DIRECTIONS FOR THIS TASK → Repeat the listing in full, exactly as it stands.

━━━━━━━━━━━━━━━━━━━━━━━━━━━━━━

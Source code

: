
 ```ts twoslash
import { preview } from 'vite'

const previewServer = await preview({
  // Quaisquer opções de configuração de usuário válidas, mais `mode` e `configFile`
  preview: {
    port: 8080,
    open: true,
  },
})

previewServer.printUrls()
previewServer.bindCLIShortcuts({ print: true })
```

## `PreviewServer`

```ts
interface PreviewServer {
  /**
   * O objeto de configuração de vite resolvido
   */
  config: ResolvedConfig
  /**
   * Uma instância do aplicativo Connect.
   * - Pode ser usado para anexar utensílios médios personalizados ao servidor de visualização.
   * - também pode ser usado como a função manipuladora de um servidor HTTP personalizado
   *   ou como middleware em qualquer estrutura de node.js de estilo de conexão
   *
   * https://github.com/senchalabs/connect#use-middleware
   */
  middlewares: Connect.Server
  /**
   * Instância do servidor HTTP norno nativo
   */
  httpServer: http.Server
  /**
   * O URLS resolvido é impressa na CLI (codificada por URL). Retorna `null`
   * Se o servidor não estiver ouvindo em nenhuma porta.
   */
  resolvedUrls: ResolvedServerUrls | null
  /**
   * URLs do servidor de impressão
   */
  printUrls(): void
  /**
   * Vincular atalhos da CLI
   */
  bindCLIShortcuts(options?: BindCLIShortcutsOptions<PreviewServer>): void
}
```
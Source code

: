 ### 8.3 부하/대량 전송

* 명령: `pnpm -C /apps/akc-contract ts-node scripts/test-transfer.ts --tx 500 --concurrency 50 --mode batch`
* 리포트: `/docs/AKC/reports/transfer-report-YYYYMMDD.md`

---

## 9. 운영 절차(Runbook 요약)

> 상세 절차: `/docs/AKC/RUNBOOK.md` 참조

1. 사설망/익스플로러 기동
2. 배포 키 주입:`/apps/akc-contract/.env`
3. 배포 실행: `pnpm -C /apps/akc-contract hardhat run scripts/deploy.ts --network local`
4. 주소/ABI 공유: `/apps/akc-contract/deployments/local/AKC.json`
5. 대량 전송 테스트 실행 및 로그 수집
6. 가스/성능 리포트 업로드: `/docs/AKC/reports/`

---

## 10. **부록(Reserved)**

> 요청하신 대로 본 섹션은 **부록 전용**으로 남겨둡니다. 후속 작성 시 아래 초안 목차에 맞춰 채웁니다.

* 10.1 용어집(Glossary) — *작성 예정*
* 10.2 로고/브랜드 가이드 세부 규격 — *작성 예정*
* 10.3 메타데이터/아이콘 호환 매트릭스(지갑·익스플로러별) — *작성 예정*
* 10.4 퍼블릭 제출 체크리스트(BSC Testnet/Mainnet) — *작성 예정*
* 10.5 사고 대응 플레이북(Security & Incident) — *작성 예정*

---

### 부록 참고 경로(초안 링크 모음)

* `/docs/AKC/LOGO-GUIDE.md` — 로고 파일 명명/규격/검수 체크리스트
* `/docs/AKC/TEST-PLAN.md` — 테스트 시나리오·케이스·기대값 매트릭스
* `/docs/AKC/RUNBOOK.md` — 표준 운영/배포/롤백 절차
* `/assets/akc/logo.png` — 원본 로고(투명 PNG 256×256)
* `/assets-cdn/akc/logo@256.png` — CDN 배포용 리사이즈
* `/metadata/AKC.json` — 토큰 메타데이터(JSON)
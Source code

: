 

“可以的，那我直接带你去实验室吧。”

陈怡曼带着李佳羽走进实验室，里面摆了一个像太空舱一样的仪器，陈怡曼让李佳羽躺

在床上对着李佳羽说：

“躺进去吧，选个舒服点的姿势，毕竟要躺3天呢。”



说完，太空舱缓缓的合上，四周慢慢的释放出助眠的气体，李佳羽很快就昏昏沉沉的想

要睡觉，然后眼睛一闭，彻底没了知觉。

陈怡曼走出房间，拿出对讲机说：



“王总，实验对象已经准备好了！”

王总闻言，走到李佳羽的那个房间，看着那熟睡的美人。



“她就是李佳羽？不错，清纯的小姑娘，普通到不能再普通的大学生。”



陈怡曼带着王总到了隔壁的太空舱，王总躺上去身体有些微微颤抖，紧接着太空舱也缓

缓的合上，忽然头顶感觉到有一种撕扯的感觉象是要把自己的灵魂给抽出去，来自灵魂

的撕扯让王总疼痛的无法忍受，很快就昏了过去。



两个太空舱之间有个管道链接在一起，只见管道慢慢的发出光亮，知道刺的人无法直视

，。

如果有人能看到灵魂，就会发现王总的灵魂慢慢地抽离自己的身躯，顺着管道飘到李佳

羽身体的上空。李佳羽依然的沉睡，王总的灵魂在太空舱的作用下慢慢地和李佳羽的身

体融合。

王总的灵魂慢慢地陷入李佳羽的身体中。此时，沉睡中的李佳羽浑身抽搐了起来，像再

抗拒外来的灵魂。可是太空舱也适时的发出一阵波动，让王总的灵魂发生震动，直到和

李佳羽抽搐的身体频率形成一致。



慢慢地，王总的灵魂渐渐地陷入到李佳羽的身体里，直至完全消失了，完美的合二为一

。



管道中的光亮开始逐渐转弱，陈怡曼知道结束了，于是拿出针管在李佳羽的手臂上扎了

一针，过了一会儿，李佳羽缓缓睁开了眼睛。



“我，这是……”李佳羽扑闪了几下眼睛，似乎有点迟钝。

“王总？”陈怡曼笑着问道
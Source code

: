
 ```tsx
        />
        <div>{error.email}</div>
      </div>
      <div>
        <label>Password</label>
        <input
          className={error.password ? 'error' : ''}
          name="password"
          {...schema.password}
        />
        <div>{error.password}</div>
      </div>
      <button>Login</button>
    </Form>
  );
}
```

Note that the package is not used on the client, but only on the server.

━━━━━━━━━━━━━━━━━━━━━━━━━━━━━━

SOLVED EXERCISE →
Source code

:
 ```ts twoslash
import { preview } from 'vite'

const previewServer = await preview({
  // Quaisquer opções de configuração de usuário válidas, mais `mode` e `configFile`
  preview: {
    port: 8080,
    open: true,
  },
})

previewServer.printUrls()
previewServer.bindCLIShortcuts({ print: true })
```

## `PreviewServer`

```ts
interface PreviewServer {
  /**
   * O objeto de configuração de vite resolvido
   */
  config: ResolvedConfig
  /**
   * Uma instância do aplicativo Connect.
   * - Pode ser usado para anexar utensílios médios personalizados ao servidor de visualização.
   * - também pode ser usado como a função manipuladora de um servidor HTTP personalizado
   *   ou como middleware em qualquer estrutura de node.js de estilo de conexão
   *
   * https://github.com/senchalabs/connect#use-middleware
   */
  middlewares: Connect.Server
  /**
   * Instância do servidor HTTP norno nativo
   */
  httpServer: http.Server
  /**
   * O URLS resolvido é impressa na CLI (codificada por URL). Retorna `null`
   * Se o servidor não estiver ouvindo em nenhuma porta.
   */
  resolvedUrls: ResolvedServerUrls | null
  /**
   * URLs do servidor de impressão
   */
  printUrls(): void
  /**
   * Vincular atalhos da CLI
   */
  bindCLIShortcuts(options?: BindCLIShortcutsOptions<PreviewServer>): void
}
```
Source code

: ### 8.3 부하/대량 전송

* 명령: `pnpm -C /apps/akc-contract ts-node scripts/test-transfer.ts --tx 500 --concurrency 50 --mode batch`
* 리포트: `/docs/AKC/reports/transfer-report-YYYYMMDD.md`

---

## 9. 운영 절차(Runbook 요약)

> 상세 절차: `/docs/AKC/RUNBOOK.md` 참조

1. 사설망/익스플로러 기동
2. 배포 키 주입:`/apps/akc-contract/.env`
3. 배포 실행: `pnpm -C /apps/akc-contract hardhat run scripts/deploy.ts --network local`
4. 주소/ABI 공유: `/apps/akc-contract/deployments/local/AKC.json`
5. 대량 전송 테스트 실행 및 로그 수집
6. 가스/성능 리포트 업로드: `/docs/AKC/reports/`

---

## 10. **부록(Reserved)**

> 요청하신 대로 본 섹션은 **부록 전용**으로 남겨둡니다. 후속 작성 시 아래 초안 목차에 맞춰 채웁니다.

* 10.1 용어집(Glossary) — *작성 예정*
* 10.2 로고/브랜드 가이드 세부 규격 — *작성 예정*
* 10.3 메타데이터/아이콘 호환 매트릭스(지갑·익스플로러별) — *작성 예정*
* 10.4 퍼블릭 제출 체크리스트(BSC Testnet/Mainnet) — *작성 예정*
* 10.5 사고 대응 플레이북(Security & Incident) — *작성 예정*

---

### 부록 참고 경로(초안 링크 모음)

* `/docs/AKC/LOGO-GUIDE.md` — 로고 파일 명명/규격/검수 체크리스트
* `/docs/AKC/TEST-PLAN.md` — 테스트 시나리오·케이스·기대값 매트릭스
* `/docs/AKC/RUNBOOK.md` — 표준 운영/배포/롤백 절차
* `/assets/akc/logo.png` — 원본 로고(투명 PNG 256×256)
* `/assets-cdn/akc/logo@256.png` — CDN 배포용 리사이즈
* `/metadata/AKC.json` — 토큰 메타데이터(JSON)
Source code

: 

“可以的，那我直接带你去实验室吧。”

陈怡曼带着李佳羽走进实验室，里面摆了一个像太空舱一样的仪器，陈怡曼让李佳羽躺

在床上对着李佳羽说：

“躺进去吧，选个舒服点的姿势，毕竟要躺3天呢。”



说完，太空舱缓缓的合上，四周慢慢的释放出助眠的气体，李佳羽很快就昏昏沉沉的想

要睡觉，然后眼睛一闭，彻底没了知觉。

陈怡曼走出房间，拿出对讲机说：



“王总，实验对象已经准备好了！”

王总闻言，走到李佳羽的那个房间，看着那熟睡的美人。



“她就是李佳羽？不错，清纯的小姑娘，普通到不能再普通的大学生。”



陈怡曼带着王总到了隔壁的太空舱，王总躺上去身体有些微微颤抖，紧接着太空舱也缓

缓的合上，忽然头顶感觉到有一种撕扯的感觉象是要把自己的灵魂给抽出去，来自灵魂

的撕扯让王总疼痛的无法忍受，很快就昏了过去。



两个太空舱之间有个管道链接在一起，只见管道慢慢的发出光亮，知道刺的人无法直视

，。

如果有人能看到灵魂，就会发现王总的灵魂慢慢地抽离自己的身躯，顺着管道飘到李佳

羽身体的上空。李佳羽依然的沉睡，王总的灵魂在太空舱的作用下慢慢地和李佳羽的身

体融合。

王总的灵魂慢慢地陷入李佳羽的身体中。此时，沉睡中的李佳羽浑身抽搐了起来，像再

抗拒外来的灵魂。可是太空舱也适时的发出一阵波动，让王总的灵魂发生震动，直到和

李佳羽抽搐的身体频率形成一致。



慢慢地，王总的灵魂渐渐地陷入到李佳羽的身体里，直至完全消失了，完美的合二为一

。



管道中的光亮开始逐渐转弱，陈怡曼知道结束了，于是拿出针管在李佳羽的手臂上扎了

一针，过了一会儿，李佳羽缓缓睁开了眼睛。



“我，这是……”李佳羽扑闪了几下眼睛，似乎有点迟钝。

“王总？”陈怡曼笑着问道
Source code

:
 ```tsx
        />
        <div>{error.email}</div>
      </div>
      <div>
        <label>Password</label>
        <input
          className={error.password ? 'error' : ''}
          name="password"
          {...schema.password}
        />
        <div>{error.password}</div>
      </div>
      <button>Login</button>
    </Form>
  );
}
```

Note that the package is not used on the client, but only on the server.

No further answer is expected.